Please repeat every record exactly, leaving out any pictures.
*** Begin section ***
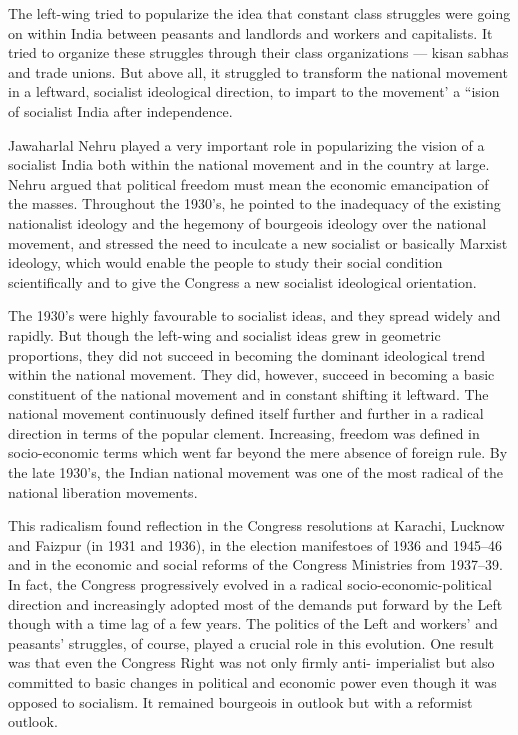 \begin{multicols}{2}
The left-wing tried to popularize the idea that constant class struggles were going on within India between peasants and landlords and workers and capitalists. It tried to organize these struggles through their class organizations --- kisan sabhas and trade unions. But above all, it struggled to transform the national movement in a leftward, socialist ideological direction, to impart to the movement' a ``ision of socialist India after independence.

Jawaharlal Nehru played a very important role in popularizing the vision of a socialist India both within the national movement and in the country at large. Nehru argued that political freedom must mean the economic emancipation of the masses. Throughout the 1930's, he pointed to the inadequacy of the existing nationalist ideology and the hegemony of bourgeois ideology over the national movement, and stressed the need to inculcate a new socialist or basically Marxist ideology, which would enable the people to study their social condition scientifically and to give the Congress a new socialist ideological orientation.

The 1930's were highly favourable to socialist ideas, and they spread widely and rapidly. But though the left-wing and socialist ideas grew in geometric proportions, they did not succeed in becoming the dominant ideological trend within the national movement. They did, however, succeed in becoming a basic constituent of the national movement and in constant shifting it leftward. The national movement continuously defined itself further and further in a radical direction in terms of the popular clement. Increasing, freedom was defined in socio-economic terms which went far beyond the mere absence of foreign rule. By the late 1930's, the Indian national movement was one of the most radical of the national liberation movements.

This radicalism found reflection in the Congress resolutions at Karachi, Lucknow and Faizpur (in 1931 and 1936), in the election manifestoes of 1936 and 1945--46 and in the economic and social reforms of the Congress Ministries from 1937--39. In fact, the Congress progressively evolved in a radical socio-economic-political direction and increasingly adopted most of the demands put forward by the Left though with a time lag of a few years. The politics of the Left and workers' and peasants' struggles, of course, played a crucial role in this evolution. One result was that even the Congress Right was not only firmly anti- imperialist but also committed to basic changes in political and economic power even though it was opposed to socialism. It remained bourgeois in outlook but with a reformist outlook.


\end{multicols}
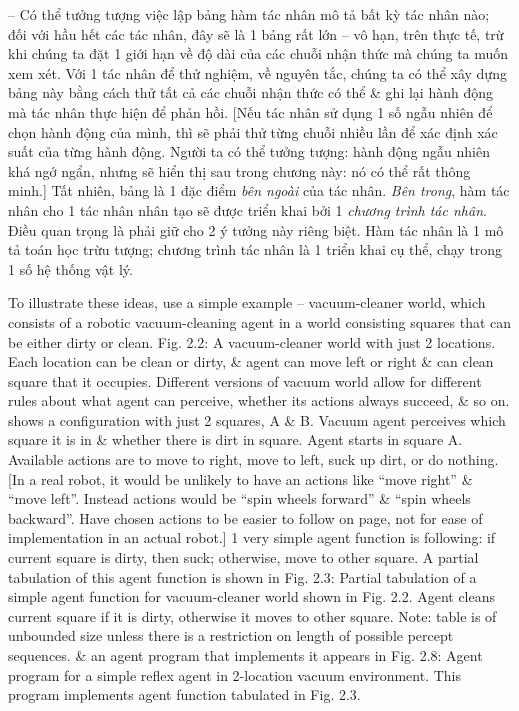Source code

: \documentclass{article}
\begin{document}
\begin{itemize}
\begin{itemize}
\begin{itemize}
			-- Có thể tưởng tượng việc lập bảng hàm tác nhân mô tả bất kỳ tác nhân nào; đối với hầu hết các tác nhân, đây sẽ là 1 bảng rất lớn -- vô hạn, trên thực tế, trừ khi chúng ta đặt 1 giới hạn về độ dài của các chuỗi nhận thức mà chúng ta muốn xem xét. Với 1 tác nhân để thử nghiệm, về nguyên tắc, chúng ta có thể xây dựng bảng này bằng cách thử tất cả các chuỗi nhận thức có thể \& ghi lại hành động mà tác nhân thực hiện để phản hồi. [Nếu tác nhân sử dụng 1 số ngẫu nhiên để chọn hành động của mình, thì sẽ phải thử từng chuỗi nhiều lần để xác định xác suất của từng hành động. Người ta có thể tưởng tượng: hành động ngẫu nhiên khá ngớ ngẩn, nhưng sẽ hiển thị sau trong chương này: nó có thể rất thông minh.] Tất nhiên, bảng là 1 đặc điểm {\it bên ngoài} của tác nhân. {\it Bên trong}, hàm tác nhân cho 1 tác nhân nhân tạo sẽ được triển khai bởi 1 {\it chương trình tác nhân}. Điều quan trọng là phải giữ cho 2 ý tưởng này riêng biệt. Hàm tác nhân là 1 mô tả toán học trừu tượng; chương trình tác nhân là 1 triển khai cụ thể, chạy trong 1 số hệ thống vật lý.

			To illustrate these ideas, use a simple example -- vacuum-cleaner world, which consists of a robotic vacuum-cleaning agent in a world consisting squares that can be either dirty or clean. {\sf Fig. 2.2: A vacuum-cleaner world with just 2 locations. Each location can be clean or dirty, \& agent can move left or right \& can clean square that it occupies. Different versions of vacuum world allow for different rules about what agent can perceive, whether its actions always succeed, \& so on.} shows a configuration with just 2 squares, A \& B. Vacuum agent perceives which square it is in \& whether there is dirt in square. Agent starts in square A. Available actions are to move to right, move to left, suck up dirt, or do nothing. [In a real robot, it would be unlikely to have an actions like ``move right'' \& ``move left''. Instead actions would be ``spin wheels forward'' \& ``spin wheels backward''. Have chosen actions to be easier to follow on page, not for ease of implementation in an actual robot.] 1 very simple agent function is following: if current square is dirty, then suck; otherwise, move to other square. A partial tabulation of this agent function is shown in {\sf Fig. 2.3: Partial tabulation of a simple agent function for vacuum-cleaner world shown in Fig. 2.2. Agent cleans current square if it is dirty, otherwise it moves to other square. Note: table is of unbounded size unless there is a restriction on length of possible percept sequences.} \& an agent program that implements it appears in {\sf Fig. 2.8: Agent program for a simple reflex agent in 2-location vacuum environment. This program implements agent function tabulated in Fig. 2.3.}


\end{itemize}
\end{itemize}
\end{itemize}
\end{document}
*** End section ***
* **Written answer**
 \begin{multicols}{2}
The left-wing tried to popularize the idea that constant class struggles were going on within India between peasants and landlords and workers and capitalists. It tried to organize these struggles through their class organizations --- kisan sabhas and trade unions. But above all, it struggled to transform the national movement in a leftward, socialist ideological direction, to impart to the movement' a ``ision of socialist India after independence.

Jawaharlal Nehru played a very important role in popularizing the vision of a socialist India both within the national movement and in the country at large. Nehru argued that political freedom must mean the economic emancipation of the masses. Throughout the 1930's, he pointed to the inadequacy of the existing nationalist ideology and the hegemony of bourgeois ideology over the national movement, and stressed the need to inculcate a new socialist or basically Marxist ideology, which would enable the people to study their social condition scientifically and to give the Congress a new socialist ideological orientation.

The 1930's were highly favourable to socialist ideas, and they spread widely and rapidly. But though the left-wing and socialist ideas grew in geometric proportions, they did not succeed in becoming the dominant ideological trend within the national movement. They did, however, succeed in becoming a basic constituent of the national movement and in constant shifting it leftward. The national movement continuously defined itself further and further in a radical direction in terms of the popular clement. Increasing, freedom was defined in socio-economic terms which went far beyond the mere absence of foreign rule. By the late 1930's, the Indian national movement was one of the most radical of the national liberation movements.

This radicalism found reflection in the Congress resolutions at Karachi, Lucknow and Faizpur (in 1931 and 1936), in the election manifestoes of 1936 and 1945--46 and in the economic and social reforms of the Congress Ministries from 1937--39. In fact, the Congress progressively evolved in a radical socio-economic-political direction and increasingly adopted most of the demands put forward by the Left though with a time lag of a few years. The politics of the Left and workers' and peasants' struggles, of course, played a crucial role in this evolution. One result was that even the Congress Right was not only firmly anti- imperialist but also committed to basic changes in political and economic power even though it was opposed to socialism. It remained bourgeois in outlook but with a reformist outlook.


\end{multicols}
Source code

: \documentclass{article}
\begin{document}
\begin{itemize}
\begin{itemize}
\begin{itemize}
			-- Có thể tưởng tượng việc lập bảng hàm tác nhân mô tả bất kỳ tác nhân nào; đối với hầu hết các tác nhân, đây sẽ là 1 bảng rất lớn -- vô hạn, trên thực tế, trừ khi chúng ta đặt 1 giới hạn về độ dài của các chuỗi nhận thức mà chúng ta muốn xem xét. Với 1 tác nhân để thử nghiệm, về nguyên tắc, chúng ta có thể xây dựng bảng này bằng cách thử tất cả các chuỗi nhận thức có thể \& ghi lại hành động mà tác nhân thực hiện để phản hồi. [Nếu tác nhân sử dụng 1 số ngẫu nhiên để chọn hành động của mình, thì sẽ phải thử từng chuỗi nhiều lần để xác định xác suất của từng hành động. Người ta có thể tưởng tượng: hành động ngẫu nhiên khá ngớ ngẩn, nhưng sẽ hiển thị sau trong chương này: nó có thể rất thông minh.] Tất nhiên, bảng là 1 đặc điểm {\it bên ngoài} của tác nhân. {\it Bên trong}, hàm tác nhân cho 1 tác nhân nhân tạo sẽ được triển khai bởi 1 {\it chương trình tác nhân}. Điều quan trọng là phải giữ cho 2 ý tưởng này riêng biệt. Hàm tác nhân là 1 mô tả toán học trừu tượng; chương trình tác nhân là 1 triển khai cụ thể, chạy trong 1 số hệ thống vật lý.

			To illustrate these ideas, use a simple example -- vacuum-cleaner world, which consists of a robotic vacuum-cleaning agent in a world consisting squares that can be either dirty or clean. {\sf Fig. 2.2: A vacuum-cleaner world with just 2 locations. Each location can be clean or dirty, \& agent can move left or right \& can clean square that it occupies. Different versions of vacuum world allow for different rules about what agent can perceive, whether its actions always succeed, \& so on.} shows a configuration with just 2 squares, A \& B. Vacuum agent perceives which square it is in \& whether there is dirt in square. Agent starts in square A. Available actions are to move to right, move to left, suck up dirt, or do nothing. [In a real robot, it would be unlikely to have an actions like ``move right'' \& ``move left''. Instead actions would be ``spin wheels forward'' \& ``spin wheels backward''. Have chosen actions to be easier to follow on page, not for ease of implementation in an actual robot.] 1 very simple agent function is following: if current square is dirty, then suck; otherwise, move to other square. A partial tabulation of this agent function is shown in {\sf Fig. 2.3: Partial tabulation of a simple agent function for vacuum-cleaner world shown in Fig. 2.2. Agent cleans current square if it is dirty, otherwise it moves to other square. Note: table is of unbounded size unless there is a restriction on length of possible percept sequences.} \& an agent program that implements it appears in {\sf Fig. 2.8: Agent program for a simple reflex agent in 2-location vacuum environment. This program implements agent function tabulated in Fig. 2.3.}


\end{itemize}
\end{itemize}
\end{itemize}
\end{document}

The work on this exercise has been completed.